The administrator of Nasa has said a manned mission to Mars is paramount for the survival of our species, as the agency unveiled its plans to place humans on the Red Planet by 2030.

Charles Bolden, head of the US space programme, said the mission was "feasibly, affordable and necessary" for the human race, even if the "challenge is huge".

Bolden outlined three "stepping stones" on the path to Mars, which included "lassoing" an asteroid and introducing it into the moon's orbit by 2015, growing plants in space and using 3D printers to carry out maintenance on board.

Presenting the three-stage approach at the Humans to Mars summit, he told The Times: "If this species is to survive indefinitely we need to be come a multi-planet species, we need to go to Mars, and Mars is a stepping stone to other solar systems."

Charles Bolden
Charles Bolden, current administrator for Nasa Wiki Commons

Bolden stated that the International Space Station will be used to explore different technologies in deep space, such as whether 3D printers can be used to carry out repairs.

The Nasa chief also said the agency would determine whether plants can provide reliable food supplies. The experiments will provide valuable testing for technologies essential to longer manned missions.
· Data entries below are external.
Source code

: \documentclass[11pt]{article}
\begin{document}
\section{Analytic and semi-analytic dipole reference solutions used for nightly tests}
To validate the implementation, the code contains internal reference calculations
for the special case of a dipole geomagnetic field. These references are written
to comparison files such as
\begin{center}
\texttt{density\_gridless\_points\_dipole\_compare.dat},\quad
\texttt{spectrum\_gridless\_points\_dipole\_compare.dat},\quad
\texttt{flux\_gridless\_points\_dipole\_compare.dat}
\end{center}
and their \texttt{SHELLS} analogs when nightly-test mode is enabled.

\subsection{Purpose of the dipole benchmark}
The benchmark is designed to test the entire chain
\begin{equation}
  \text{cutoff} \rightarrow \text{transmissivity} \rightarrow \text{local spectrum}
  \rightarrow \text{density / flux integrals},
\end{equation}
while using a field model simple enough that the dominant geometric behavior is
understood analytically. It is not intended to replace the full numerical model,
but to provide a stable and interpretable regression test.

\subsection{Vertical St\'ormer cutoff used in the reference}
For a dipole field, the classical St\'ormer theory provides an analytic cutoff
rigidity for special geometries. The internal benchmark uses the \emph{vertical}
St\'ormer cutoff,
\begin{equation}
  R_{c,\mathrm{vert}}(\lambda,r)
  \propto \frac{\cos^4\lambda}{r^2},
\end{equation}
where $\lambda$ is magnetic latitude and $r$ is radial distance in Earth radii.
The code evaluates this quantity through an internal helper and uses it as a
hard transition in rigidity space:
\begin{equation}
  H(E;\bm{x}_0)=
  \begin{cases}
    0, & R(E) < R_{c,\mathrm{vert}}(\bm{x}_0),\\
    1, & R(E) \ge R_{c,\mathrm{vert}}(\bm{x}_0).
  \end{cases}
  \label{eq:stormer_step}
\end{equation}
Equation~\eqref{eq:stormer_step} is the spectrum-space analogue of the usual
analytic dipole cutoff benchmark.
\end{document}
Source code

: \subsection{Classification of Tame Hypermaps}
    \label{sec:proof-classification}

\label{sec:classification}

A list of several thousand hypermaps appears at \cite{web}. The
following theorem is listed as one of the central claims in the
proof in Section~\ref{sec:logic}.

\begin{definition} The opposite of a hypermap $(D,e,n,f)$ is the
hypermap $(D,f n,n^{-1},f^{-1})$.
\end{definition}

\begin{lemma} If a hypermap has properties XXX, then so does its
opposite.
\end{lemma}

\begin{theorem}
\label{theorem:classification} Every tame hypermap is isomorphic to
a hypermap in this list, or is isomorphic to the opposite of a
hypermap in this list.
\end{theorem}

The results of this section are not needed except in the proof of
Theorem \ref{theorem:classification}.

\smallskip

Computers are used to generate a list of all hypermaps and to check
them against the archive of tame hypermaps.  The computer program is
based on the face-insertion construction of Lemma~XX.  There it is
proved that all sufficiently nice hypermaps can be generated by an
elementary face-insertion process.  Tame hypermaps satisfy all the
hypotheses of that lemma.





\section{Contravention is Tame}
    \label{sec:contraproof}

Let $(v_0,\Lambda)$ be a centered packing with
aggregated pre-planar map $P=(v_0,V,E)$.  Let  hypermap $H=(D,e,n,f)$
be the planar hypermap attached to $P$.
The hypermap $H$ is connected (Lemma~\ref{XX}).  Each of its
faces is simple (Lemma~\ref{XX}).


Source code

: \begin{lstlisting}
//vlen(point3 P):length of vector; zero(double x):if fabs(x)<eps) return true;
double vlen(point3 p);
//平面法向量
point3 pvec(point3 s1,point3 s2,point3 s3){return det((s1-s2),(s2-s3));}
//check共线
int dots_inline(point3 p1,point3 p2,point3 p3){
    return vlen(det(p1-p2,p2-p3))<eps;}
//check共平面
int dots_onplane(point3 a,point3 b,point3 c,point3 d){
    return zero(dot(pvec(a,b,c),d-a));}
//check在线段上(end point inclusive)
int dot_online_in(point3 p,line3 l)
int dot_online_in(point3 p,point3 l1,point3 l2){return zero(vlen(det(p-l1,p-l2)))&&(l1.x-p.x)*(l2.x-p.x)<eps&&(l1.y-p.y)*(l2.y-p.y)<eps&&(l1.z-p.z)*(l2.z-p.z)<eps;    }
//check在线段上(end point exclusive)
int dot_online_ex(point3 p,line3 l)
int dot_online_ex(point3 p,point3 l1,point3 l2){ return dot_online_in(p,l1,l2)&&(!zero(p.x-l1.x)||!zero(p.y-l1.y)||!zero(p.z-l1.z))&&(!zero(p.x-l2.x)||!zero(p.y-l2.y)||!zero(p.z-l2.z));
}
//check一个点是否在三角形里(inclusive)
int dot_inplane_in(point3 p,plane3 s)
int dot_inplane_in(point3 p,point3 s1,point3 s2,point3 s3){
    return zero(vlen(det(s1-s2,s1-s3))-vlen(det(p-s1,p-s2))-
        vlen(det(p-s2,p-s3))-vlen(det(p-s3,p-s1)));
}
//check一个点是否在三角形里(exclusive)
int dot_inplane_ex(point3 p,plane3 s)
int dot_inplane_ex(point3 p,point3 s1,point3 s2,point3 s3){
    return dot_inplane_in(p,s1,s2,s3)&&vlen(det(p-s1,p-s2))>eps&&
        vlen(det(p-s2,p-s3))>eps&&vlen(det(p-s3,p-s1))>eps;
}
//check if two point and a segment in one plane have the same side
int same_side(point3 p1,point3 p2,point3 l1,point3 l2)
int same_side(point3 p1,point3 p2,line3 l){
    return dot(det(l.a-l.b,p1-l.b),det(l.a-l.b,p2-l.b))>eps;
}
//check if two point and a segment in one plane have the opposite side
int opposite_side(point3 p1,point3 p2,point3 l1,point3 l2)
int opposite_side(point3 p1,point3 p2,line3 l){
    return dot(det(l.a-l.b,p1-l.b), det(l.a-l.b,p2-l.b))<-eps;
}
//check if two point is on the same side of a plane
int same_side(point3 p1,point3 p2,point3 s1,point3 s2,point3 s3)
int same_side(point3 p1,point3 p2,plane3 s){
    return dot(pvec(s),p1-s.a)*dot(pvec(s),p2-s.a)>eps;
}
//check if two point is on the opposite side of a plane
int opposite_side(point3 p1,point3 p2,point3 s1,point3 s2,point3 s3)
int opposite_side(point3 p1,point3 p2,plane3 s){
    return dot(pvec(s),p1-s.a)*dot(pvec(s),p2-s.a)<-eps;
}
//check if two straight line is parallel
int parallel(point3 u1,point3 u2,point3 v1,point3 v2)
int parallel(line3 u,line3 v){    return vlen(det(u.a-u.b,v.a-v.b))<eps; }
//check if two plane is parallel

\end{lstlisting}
Another phase involves a plan to lasso an asteroid by 2015 and redirect it into the moon's orbit, where astronauts on board the new Orion space vehicle will conduct test missions on the asteroid.

The Orion Multi-Purpose Crew Vehicle, which has been dubbed the next generation of spacecraft for missions to Mars and the moon, is set for its first unmanned flight in December to test its shields. The spacecraft will embark on crewed flights in 2021.

The final phase will involve a lengthy manned mission to Mars, which is expected to last between two to three years. The longest period spent in space to date was 803 days, undertaken by Russian cosmonaut Sergei Krikalyov.

Nasa stated its ambition for the future: "Developing planetary independence for exploring Mars, its moons and other deep-space destinations."

Bolden added that to succeed with their plans, the agency needed increased funding from the White House: "We will go out and probably manoeuvre around the moons of Mars, and then figure out, OK, how do we finally get down to the surface of the planet with human beings? We think with some increases in Nasa's budget, we're gonna be able to get to Mars in the 2030s."

If Nasa's 2015 budget is approved by Congress, Bolden said America would be sending astronauts back into space by 2017 using private rockets rather than the Russian Soyuz capsule.

Earlier this month, Nasa announced it would be cutting ties with Russia in light of its actions in Ukraine. The agency said it would continue to collaborate with the Russian space agency on International Space Station operations.

Bolden also revealed more projects under development. According to the Wall Street Journal, Nasa is spending over $3 billion annually, approximately one-fifth of its budget, developing a powerful new rocket, advanced capsule and deep-space exploration technologies.

Developments include Nasa's Solar Electric Propulsion System, which creates thrust by accelerating ions and is intended to reduce fuel mass, decrease travel times and permit larger payloads.